A VERY QUICK OVERVIEW ON SURVEY PROCEDURES
Usually if you opt-in to a paid survey site as someone who wishes to receive email invitations to get paid for your opinions by taking online surveys, your survey or survey site account that you originally sign up for registers you as part of the particular site’s survey-taking panel.
Almost all market research companies who maintain such a panel will ask you some brief questions upon registering regarding your demographics and personal interests. It is these answers, to what is known as a profile survey, that the market research company uses to determine whether or not you might be likely to qualify for each new survey they offer. If it looks like you are in fact eligible, they will send you an invitation to participate in your email inbox.
*It is definitely possible for one to lie about their information from the start, as in the very first time they register with the paid survey site’s participant panel.*
This is rather silly, though, because it is nearly impossible to anticipate what types of people each market research company is going to need opinions from in the future. (That is, unless of course you work for the survey company or their client, which gets into a whole new and much more unethical level of cheating.) If you lie at this point, you risk the potential of missing out on surveys that you would have gotten had you simply told the truth.
*Some people, though, might try to lie about their personal facts and opinions after they are a registered member of the survey panel and after they accept an invitation to take a paid online survey. How? Once again they lie about their profile answers - only this time they do so while in the midst of taking the paid survey.

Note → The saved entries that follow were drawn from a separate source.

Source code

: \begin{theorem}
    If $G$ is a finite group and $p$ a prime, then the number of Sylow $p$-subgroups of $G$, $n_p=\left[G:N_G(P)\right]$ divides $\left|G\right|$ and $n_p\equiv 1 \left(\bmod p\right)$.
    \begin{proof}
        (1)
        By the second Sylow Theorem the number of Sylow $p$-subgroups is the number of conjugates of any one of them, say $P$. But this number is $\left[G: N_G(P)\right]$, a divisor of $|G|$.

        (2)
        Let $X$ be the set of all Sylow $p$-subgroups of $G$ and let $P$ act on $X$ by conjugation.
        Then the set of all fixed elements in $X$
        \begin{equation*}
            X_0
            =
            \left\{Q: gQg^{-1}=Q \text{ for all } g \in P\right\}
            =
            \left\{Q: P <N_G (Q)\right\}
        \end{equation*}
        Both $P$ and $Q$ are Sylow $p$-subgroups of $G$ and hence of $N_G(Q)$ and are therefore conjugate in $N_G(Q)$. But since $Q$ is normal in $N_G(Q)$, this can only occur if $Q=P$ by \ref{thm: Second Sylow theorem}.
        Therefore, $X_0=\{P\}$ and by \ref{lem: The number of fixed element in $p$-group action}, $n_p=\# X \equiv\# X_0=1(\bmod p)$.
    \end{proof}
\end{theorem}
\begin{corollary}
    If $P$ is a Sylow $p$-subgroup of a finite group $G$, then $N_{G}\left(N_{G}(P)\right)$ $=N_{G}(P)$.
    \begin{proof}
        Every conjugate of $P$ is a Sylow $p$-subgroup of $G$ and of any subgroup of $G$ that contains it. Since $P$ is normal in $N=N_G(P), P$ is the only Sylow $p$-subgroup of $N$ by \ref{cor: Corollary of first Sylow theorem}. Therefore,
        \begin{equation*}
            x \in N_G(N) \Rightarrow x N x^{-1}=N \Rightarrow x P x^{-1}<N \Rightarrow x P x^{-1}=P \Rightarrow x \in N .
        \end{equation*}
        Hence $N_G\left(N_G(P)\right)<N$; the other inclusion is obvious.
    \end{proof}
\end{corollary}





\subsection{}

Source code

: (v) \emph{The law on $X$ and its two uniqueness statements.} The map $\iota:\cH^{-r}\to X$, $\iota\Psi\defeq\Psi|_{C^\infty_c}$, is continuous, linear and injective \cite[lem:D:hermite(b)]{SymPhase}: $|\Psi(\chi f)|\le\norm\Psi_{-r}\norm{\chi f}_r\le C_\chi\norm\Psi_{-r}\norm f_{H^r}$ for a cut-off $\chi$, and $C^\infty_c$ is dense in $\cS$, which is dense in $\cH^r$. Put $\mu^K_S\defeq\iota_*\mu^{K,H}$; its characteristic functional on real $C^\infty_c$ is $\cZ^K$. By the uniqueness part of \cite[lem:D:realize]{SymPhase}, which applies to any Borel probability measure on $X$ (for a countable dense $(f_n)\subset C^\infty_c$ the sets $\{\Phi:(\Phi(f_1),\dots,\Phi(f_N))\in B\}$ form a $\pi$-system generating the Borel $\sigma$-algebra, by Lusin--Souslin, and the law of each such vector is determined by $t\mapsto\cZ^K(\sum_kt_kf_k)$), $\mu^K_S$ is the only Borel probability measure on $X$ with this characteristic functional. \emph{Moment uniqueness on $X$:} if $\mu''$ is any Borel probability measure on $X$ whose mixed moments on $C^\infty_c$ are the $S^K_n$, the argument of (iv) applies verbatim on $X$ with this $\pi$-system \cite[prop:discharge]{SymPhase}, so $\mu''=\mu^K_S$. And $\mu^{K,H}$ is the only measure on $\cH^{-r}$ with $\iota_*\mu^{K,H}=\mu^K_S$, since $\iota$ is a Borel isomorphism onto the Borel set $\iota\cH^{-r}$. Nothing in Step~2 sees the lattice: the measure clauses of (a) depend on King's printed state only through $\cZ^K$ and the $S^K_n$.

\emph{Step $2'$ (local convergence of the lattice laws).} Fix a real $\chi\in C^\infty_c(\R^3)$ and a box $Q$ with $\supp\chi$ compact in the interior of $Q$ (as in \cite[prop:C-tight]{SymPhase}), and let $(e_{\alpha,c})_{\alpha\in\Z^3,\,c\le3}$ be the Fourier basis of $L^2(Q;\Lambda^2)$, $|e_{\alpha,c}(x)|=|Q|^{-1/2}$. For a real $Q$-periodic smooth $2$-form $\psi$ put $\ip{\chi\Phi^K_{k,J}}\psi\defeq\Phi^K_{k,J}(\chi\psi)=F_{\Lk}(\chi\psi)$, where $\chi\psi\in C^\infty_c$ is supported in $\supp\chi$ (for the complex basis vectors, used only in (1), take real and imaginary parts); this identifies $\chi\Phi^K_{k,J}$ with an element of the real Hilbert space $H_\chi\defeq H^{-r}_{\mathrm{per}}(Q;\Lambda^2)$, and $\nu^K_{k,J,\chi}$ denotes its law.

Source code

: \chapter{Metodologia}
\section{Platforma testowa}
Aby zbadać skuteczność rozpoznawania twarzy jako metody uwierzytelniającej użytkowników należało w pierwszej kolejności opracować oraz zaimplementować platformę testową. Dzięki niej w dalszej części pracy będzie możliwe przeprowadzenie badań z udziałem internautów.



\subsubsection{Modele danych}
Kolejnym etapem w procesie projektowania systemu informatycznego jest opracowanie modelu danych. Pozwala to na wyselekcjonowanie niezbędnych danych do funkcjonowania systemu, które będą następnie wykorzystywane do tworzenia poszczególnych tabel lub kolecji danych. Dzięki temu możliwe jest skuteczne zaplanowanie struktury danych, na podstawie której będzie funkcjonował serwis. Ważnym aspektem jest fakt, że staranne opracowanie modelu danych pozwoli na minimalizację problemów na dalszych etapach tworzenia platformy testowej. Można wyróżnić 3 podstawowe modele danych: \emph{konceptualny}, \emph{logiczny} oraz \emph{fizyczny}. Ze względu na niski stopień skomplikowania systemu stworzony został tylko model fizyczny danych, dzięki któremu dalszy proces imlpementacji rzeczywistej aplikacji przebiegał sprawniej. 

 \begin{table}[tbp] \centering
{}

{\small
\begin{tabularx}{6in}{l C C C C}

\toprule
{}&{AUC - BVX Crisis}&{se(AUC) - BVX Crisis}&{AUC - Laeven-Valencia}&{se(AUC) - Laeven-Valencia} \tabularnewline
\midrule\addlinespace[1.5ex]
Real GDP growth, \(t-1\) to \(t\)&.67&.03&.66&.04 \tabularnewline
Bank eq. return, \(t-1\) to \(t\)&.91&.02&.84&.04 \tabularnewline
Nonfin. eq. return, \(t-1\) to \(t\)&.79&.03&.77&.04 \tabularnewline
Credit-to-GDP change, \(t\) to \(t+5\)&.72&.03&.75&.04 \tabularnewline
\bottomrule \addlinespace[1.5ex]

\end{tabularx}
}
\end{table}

As stated earlier, you are often invited to certain paid surveys according to your membership profile. Usually once you click the link to enter a paid survey which you’ve been invited to, the very first questions are strikingly similar to those profile questions you filled out at the onset of your membership - the ones that I stated were documented with your account.
If one really wanted to, he or she could also lie at this point about the answers to the qualifying demographic profile questions.
But this, like the first example, though, is not really worth the effort and chance one takes at being caught and expelled from the participant panel forever. Review the explanation and reasons for cheating method number one that I’ve written about above. For the first reason, cheating in the beginning of the paid surveys is stupid and often more harmful than beneficial.
A second reason to refrain from lying at this point has to do with human nature and the imperfection of the average person’s memory. Unless you are taking frantic notes while participating in the survey, it is probably unlikely that you will remember every single answer you’ve provided after the next 5-10 minutes, depending on your brain’s capacity.
If you tell the truth in the opening survey qualifying questions, this will not pose a problem. When they ask the questions at the end once again just to: a) verify their data and b) catch cheaters before they give you undeserved credit, an honest person won’t have to rack their brain for the answers, for he or she will just know; they’ll just answer truthfully as they did earlier.
However, he or she who lies at any point during the survey and especially during the beginning profile section may have a harder time keeping up their ruse once they’ve been answering long, complicated questions for 10 minutes or so. Suddenly when the profile questions are asked again for the above mentioned reasons, our cheating survey participant will very often forget what was originally stated as fact.
And guess what happens when the survey host figures this very-easy-to-catch discrepancy out? Survey participant loses credit and has now wasted a lot of time and effort? Survey participant gets terminated from the particular paid survey panel? Use your imagination and common sense for other consequences, but these two are pretty much inevitable.